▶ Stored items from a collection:
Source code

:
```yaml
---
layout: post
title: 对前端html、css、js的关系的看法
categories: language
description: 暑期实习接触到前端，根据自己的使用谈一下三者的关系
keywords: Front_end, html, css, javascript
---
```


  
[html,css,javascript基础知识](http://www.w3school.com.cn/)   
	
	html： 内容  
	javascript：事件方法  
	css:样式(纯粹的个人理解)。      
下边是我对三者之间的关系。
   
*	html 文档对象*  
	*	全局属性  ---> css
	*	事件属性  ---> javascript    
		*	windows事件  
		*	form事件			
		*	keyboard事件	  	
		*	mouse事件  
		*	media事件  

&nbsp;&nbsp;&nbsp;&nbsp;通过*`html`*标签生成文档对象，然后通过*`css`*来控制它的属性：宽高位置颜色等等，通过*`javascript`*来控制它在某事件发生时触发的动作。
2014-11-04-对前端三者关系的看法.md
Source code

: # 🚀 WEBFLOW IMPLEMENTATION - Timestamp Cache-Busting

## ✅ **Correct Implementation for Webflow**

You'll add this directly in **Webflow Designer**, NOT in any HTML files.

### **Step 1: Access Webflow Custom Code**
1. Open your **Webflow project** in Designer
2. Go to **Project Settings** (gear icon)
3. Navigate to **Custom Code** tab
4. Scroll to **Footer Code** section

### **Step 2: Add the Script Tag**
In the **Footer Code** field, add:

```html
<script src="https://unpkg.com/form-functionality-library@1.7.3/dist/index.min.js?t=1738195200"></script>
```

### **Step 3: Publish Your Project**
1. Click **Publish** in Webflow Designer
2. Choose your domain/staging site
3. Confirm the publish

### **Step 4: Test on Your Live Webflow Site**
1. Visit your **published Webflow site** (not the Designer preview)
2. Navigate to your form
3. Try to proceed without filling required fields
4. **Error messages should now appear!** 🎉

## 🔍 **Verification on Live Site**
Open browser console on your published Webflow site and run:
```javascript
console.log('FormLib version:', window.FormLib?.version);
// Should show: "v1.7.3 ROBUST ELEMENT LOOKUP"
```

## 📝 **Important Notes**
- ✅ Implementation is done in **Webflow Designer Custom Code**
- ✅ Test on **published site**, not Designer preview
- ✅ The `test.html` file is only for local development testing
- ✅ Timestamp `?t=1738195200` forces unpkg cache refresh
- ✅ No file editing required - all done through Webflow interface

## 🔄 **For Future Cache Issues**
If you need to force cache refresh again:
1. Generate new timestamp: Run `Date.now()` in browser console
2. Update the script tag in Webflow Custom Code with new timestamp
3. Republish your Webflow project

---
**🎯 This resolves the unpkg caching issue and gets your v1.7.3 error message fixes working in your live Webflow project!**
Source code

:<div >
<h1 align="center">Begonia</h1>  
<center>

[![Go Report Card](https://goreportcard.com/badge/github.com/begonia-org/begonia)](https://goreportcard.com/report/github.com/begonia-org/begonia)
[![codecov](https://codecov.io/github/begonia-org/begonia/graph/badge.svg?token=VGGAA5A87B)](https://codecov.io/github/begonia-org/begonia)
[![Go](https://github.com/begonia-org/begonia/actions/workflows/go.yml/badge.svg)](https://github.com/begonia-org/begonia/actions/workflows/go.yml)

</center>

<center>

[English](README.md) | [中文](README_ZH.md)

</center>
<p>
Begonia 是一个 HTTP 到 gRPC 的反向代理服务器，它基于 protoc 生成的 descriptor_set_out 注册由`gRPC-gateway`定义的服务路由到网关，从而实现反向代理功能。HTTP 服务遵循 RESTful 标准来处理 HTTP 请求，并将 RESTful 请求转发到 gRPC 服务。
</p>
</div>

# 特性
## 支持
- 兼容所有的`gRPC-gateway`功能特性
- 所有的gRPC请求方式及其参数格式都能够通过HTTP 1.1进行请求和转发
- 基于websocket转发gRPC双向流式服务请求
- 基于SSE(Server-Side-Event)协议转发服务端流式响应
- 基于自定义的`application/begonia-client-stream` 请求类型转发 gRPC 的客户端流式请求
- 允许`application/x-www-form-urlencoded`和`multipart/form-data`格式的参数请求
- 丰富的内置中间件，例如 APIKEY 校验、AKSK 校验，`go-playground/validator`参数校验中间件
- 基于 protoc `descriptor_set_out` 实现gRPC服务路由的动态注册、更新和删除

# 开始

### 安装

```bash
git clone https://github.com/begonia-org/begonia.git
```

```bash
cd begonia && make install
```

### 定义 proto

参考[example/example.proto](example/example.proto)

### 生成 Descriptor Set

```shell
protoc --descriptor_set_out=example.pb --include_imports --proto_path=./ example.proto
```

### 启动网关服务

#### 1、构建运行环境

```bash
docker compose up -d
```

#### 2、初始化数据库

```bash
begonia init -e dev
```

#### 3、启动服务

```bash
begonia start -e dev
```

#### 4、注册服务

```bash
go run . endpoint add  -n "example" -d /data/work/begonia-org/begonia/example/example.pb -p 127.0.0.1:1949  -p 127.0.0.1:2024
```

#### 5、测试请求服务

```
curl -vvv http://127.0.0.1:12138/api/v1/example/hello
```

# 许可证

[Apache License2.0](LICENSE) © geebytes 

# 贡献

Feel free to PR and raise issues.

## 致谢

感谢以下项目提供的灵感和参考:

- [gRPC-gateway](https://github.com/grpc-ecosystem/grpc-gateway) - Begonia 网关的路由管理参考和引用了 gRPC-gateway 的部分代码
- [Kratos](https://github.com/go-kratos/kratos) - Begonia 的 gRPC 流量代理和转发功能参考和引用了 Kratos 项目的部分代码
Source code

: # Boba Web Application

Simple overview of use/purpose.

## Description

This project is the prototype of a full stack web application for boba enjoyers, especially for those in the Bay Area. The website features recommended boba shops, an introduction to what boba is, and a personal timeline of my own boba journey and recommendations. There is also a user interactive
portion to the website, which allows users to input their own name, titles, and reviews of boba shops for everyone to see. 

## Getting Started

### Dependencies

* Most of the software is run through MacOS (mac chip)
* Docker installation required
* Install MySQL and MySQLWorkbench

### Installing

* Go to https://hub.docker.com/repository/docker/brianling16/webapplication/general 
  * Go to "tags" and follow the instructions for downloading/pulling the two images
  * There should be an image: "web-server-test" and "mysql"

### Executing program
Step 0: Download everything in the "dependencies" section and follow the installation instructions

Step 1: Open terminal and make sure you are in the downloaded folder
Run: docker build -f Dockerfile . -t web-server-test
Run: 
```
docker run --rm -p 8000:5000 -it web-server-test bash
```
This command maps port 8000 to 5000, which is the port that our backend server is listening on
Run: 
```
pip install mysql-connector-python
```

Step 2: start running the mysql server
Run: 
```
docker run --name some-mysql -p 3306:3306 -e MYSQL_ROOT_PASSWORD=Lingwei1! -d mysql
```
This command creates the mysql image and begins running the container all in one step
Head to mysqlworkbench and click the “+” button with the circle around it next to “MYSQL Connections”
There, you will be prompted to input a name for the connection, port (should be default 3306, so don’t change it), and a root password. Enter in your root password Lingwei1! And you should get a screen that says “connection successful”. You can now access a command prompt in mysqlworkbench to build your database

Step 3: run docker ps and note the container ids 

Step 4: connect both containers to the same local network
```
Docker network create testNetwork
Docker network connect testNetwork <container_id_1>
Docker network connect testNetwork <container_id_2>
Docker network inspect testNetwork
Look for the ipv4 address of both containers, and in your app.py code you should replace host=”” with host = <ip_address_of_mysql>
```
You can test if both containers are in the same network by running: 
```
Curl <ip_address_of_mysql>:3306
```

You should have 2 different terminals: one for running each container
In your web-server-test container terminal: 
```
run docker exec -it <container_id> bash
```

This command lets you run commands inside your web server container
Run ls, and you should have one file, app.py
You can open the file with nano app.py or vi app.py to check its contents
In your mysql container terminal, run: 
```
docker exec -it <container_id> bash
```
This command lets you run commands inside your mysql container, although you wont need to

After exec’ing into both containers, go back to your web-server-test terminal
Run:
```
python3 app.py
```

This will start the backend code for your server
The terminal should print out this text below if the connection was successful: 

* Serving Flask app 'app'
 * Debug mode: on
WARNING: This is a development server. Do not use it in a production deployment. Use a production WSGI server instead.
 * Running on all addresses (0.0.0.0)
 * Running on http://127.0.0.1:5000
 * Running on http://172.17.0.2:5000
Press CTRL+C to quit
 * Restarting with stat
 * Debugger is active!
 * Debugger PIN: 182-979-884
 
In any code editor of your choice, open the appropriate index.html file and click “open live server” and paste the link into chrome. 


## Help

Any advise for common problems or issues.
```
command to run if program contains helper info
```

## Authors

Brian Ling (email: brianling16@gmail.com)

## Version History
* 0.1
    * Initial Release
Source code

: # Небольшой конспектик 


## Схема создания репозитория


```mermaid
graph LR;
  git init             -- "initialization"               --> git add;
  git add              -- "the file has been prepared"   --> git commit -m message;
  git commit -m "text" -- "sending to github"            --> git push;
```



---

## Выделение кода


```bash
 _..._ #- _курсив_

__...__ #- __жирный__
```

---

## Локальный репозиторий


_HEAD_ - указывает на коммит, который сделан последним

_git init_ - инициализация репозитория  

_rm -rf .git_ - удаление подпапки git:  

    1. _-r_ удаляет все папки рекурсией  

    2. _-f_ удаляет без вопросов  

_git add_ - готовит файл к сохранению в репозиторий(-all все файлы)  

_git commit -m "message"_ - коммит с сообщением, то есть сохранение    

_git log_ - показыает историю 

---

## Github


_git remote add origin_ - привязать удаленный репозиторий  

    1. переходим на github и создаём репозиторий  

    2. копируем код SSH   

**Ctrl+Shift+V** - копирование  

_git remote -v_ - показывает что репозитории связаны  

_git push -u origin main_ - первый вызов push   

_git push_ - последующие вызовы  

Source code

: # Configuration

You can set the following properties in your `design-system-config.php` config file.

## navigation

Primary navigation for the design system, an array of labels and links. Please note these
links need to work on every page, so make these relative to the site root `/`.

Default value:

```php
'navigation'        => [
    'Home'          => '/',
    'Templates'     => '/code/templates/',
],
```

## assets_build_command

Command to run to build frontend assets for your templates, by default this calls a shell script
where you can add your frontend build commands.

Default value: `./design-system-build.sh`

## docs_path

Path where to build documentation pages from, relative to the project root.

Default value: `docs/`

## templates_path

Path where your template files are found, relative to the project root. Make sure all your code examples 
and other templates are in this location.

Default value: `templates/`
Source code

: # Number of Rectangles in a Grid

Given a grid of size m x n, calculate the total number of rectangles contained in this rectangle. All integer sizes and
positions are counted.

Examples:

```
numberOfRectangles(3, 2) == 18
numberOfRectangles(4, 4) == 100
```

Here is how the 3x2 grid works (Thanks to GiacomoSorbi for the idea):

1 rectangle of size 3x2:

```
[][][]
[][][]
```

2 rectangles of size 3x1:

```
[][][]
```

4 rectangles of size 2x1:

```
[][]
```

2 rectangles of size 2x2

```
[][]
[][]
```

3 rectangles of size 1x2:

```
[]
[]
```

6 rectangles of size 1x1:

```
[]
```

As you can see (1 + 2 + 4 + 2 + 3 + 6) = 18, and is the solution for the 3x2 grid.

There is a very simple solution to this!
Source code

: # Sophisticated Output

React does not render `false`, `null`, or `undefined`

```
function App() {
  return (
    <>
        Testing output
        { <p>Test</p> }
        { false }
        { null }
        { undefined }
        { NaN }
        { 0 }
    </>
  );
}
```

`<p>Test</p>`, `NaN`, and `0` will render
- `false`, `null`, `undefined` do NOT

▶ Aim of the exercise:
Print exactly the lines above from the one with "## ✅ **Correct Implementation for Webflow**" to the one with "In the **Footer", including both.

▶ Answer to this task:
## ✅ **Correct Implementation for Webflow**

You'll add this directly in **Webflow Designer**, NOT in any HTML files.

### **Step 1: Access Webflow Custom Code**
1. Open your **Webflow project** in Designer
2. Go to **Project Settings** (gear icon)
3. Navigate to **Custom Code** tab
4. Scroll to **Footer Code** section

### **Step 2: Add the Script Tag**
In the **Footer Code** field, add:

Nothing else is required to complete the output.